**TASK GOAL**
The task calls for each record to be given again unchanged, minus any pictures.
[AVAILABLE DATA — start]
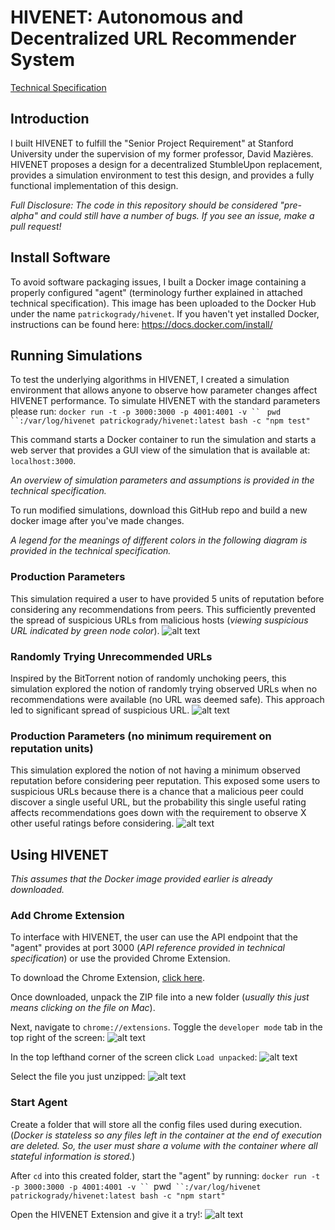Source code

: # HIVENET: Autonomous and Decentralized URL Recommender System
[Technical Specification](https://docs.google.com/document/d/1Rb9EufvXj5hVDkPmee73e2DkbNGvEg_BdoDfY8KuoxA/edit?usp=sharing)

## Introduction
I built HIVENET to fulfill the "Senior Project Requirement" at Stanford
University under the supervision of my former professor, David Mazières. HIVENET
proposes a design for a decentralized StumbleUpon replacement, provides a
simulation environment to test this design, and provides a fully functional
implementation of this design.

*Full Disclosure: The code in this repository should be considered "pre-alpha"
and could still have a number of bugs. If you see an issue, make a pull request!*

## Install Software
To avoid software packaging issues, I built a Docker image containing a properly
configured "agent" (terminology further explained in attached technical
specification). This image has been uploaded to the Docker Hub under the name
`patrickogrady/hivenet`. If you haven't yet installed Docker, instructions can
be found here: https://docs.docker.com/install/

## Running Simulations
To test the underlying algorithms in HIVENET, I created a simulation
environment that allows anyone to observe how parameter changes affect HIVENET
performance. To simulate HIVENET with the standard parameters please run:
`docker run -t -p 3000:3000 -p 4001:4001 -v `` ` ``pwd`` ` ``:/var/log/hivenet patrickogrady/hivenet:latest bash -c "npm test"`

This command starts a Docker container to run the simulation and starts a
web server that provides a GUI view of the simulation that is available at:
`localhost:3000`.

*An overview of simulation parameters and assumptions is provided in the
technical specification.*

To run modified simulations, download this GitHub repo and build a new docker
image after you've made changes.

*A legend for the meanings of different colors in the following diagram is
provided in the technical specification.*

### Production Parameters
This simulation required a user to have provided 5 units of reputation before
considering any recommendations from peers. This sufficiently prevented the
spread of suspicious URLs from malicious hosts (*viewing suspicious URL
indicated by green node color*).
![alt text](https://github.com/uncompany/hivenet/raw/master/readmeAssets/image1.png)
### Randomly Trying Unrecommended URLs
Inspired by the BitTorrent notion of randomly unchoking peers, this simulation
explored the notion of randomly trying observed URLs when no recommendations
were available (no URL was deemed safe). This approach led to significant spread
of suspicious URL.
![alt text](https://github.com/uncompany/hivenet/raw/master/readmeAssets/image3.png)

### Production Parameters (no minimum requirement on reputation units)
This simulation explored the notion of not having a minimum observed reputation
before considering peer reputation. This exposed some users to suspicious URLs
because there is a chance that a malicious peer could discover a single useful
URL, but the probability this single useful rating affects recommendations goes
down with the requirement to observe X other useful ratings before considering.
![alt text](https://github.com/uncompany/hivenet/raw/master/readmeAssets/image2.png)

## Using HIVENET
*This assumes that the Docker image provided earlier is already downloaded.*

### Add Chrome Extension
To interface with HIVENET, the user can use the API endpoint that the "agent"
provides at port 3000 (*API reference provided in technical specification*) or
use the provided Chrome Extension.

To download the Chrome Extension, [click here](https://github.com/uncompany/hivenet/raw/master/readmeAssets/chrome-extension.zip?raw=true).

Once downloaded, unpack the ZIP file into a new folder (*usually this just means
clicking on the file on Mac*).

Next, navigate to `chrome://extensions`. Toggle the `developer mode` tab in the
top right of the screen:
![alt text](https://github.com/uncompany/hivenet/raw/master/readmeAssets/image4.png)

In the top lefthand corner of the screen click `Load unpacked`:
![alt text](https://github.com/uncompany/hivenet/raw/master/readmeAssets/image5.png)

Select the file you just unzipped:
![alt text](https://github.com/uncompany/hivenet/raw/master/readmeAssets/image6.png)



### Start Agent
Create a folder that will store all the config files used during execution.
(*Docker is stateless so any files left in the container at the end of execution
are deleted. So, the user must share a volume with the container where all
stateful information is stored.*)

After `cd` into this created folder, start the "agent" by running:
`docker run -t -p 3000:3000 -p 4001:4001 -v `` `pwd` ``:/var/log/hivenet patrickogrady/hivenet:latest bash -c "npm start"`

Open the HIVENET Extension and give it a try!:
![alt text](https://github.com/uncompany/hivenet/raw/master/readmeAssets/image7.png)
[AVAILABLE DATA — finish]
**RESULT FOR THIS TASK**
Source code

: # HIVENET: Autonomous and Decentralized URL Recommender System
[Technical Specification](https://docs.google.com/document/d/1Rb9EufvXj5hVDkPmee73e2DkbNGvEg_BdoDfY8KuoxA/edit?usp=sharing)

## Introduction
I built HIVENET to fulfill the "Senior Project Requirement" at Stanford
University under the supervision of my former professor, David Mazières. HIVENET
proposes a design for a decentralized StumbleUpon replacement, provides a
simulation environment to test this design, and provides a fully functional
implementation of this design.

*Full Disclosure: The code in this repository should be considered "pre-alpha"
and could still have a number of bugs. If you see an issue, make a pull request!*

## Install Software
To avoid software packaging issues, I built a Docker image containing a properly
configured "agent" (terminology further explained in attached technical
specification). This image has been uploaded to the Docker Hub under the name
`patrickogrady/hivenet`. If you haven't yet installed Docker, instructions can
be found here: https://docs.docker.com/install/

## Running Simulations
To test the underlying algorithms in HIVENET, I created a simulation
environment that allows anyone to observe how parameter changes affect HIVENET
performance. To simulate HIVENET with the standard parameters please run:
`docker run -t -p 3000:3000 -p 4001:4001 -v `` ` ``pwd`` ` ``:/var/log/hivenet patrickogrady/hivenet:latest bash -c "npm test"`

This command starts a Docker container to run the simulation and starts a
web server that provides a GUI view of the simulation that is available at:
`localhost:3000`.

*An overview of simulation parameters and assumptions is provided in the
technical specification.*

To run modified simulations, download this GitHub repo and build a new docker
image after you've made changes.

*A legend for the meanings of different colors in the following diagram is
provided in the technical specification.*

### Production Parameters
This simulation required a user to have provided 5 units of reputation before
considering any recommendations from peers. This sufficiently prevented the
spread of suspicious URLs from malicious hosts (*viewing suspicious URL
indicated by green node color*).
![alt text](https://github.com/uncompany/hivenet/raw/master/readmeAssets/image1.png)
### Randomly Trying Unrecommended URLs
Inspired by the BitTorrent notion of randomly unchoking peers, this simulation
explored the notion of randomly trying observed URLs when no recommendations
were available (no URL was deemed safe). This approach led to significant spread
of suspicious URL.
![alt text](https://github.com/uncompany/hivenet/raw/master/readmeAssets/image3.png)

### Production Parameters (no minimum requirement on reputation units)
This simulation explored the notion of not having a minimum observed reputation
before considering peer reputation. This exposed some users to suspicious URLs
because there is a chance that a malicious peer could discover a single useful
URL, but the probability this single useful rating affects recommendations goes
down with the requirement to observe X other useful ratings before considering.
![alt text](https://github.com/uncompany/hivenet/raw/master/readmeAssets/image2.png)

## Using HIVENET
*This assumes that the Docker image provided earlier is already downloaded.*

### Add Chrome Extension
To interface with HIVENET, the user can use the API endpoint that the "agent"
provides at port 3000 (*API reference provided in technical specification*) or
use the provided Chrome Extension.

To download the Chrome Extension, [click here](https://github.com/uncompany/hivenet/raw/master/readmeAssets/chrome-extension.zip?raw=true).

Once downloaded, unpack the ZIP file into a new folder (*usually this just means
clicking on the file on Mac*).

Next, navigate to `chrome://extensions`. Toggle the `developer mode` tab in the
top right of the screen:
![alt text](https://github.com/uncompany/hivenet/raw/master/readmeAssets/image4.png)

In the top lefthand corner of the screen click `Load unpacked`:
![alt text](https://github.com/uncompany/hivenet/raw/master/readmeAssets/image5.png)

Select the file you just unzipped:
![alt text](https://github.com/uncompany/hivenet/raw/master/readmeAssets/image6.png)



### Start Agent
Create a folder that will store all the config files used during execution.
(*Docker is stateless so any files left in the container at the end of execution
are deleted. So, the user must share a volume with the container where all
stateful information is stored.*)

After `cd` into this created folder, start the "agent" by running:
`docker run -t -p 3000:3000 -p 4001:4001 -v `` `pwd` ``:/var/log/hivenet patrickogrady/hivenet:latest bash -c "npm start"`

Open the HIVENET Extension and give it a try!:
![alt text](https://github.com/uncompany/hivenet/raw/master/readmeAssets/image7.png)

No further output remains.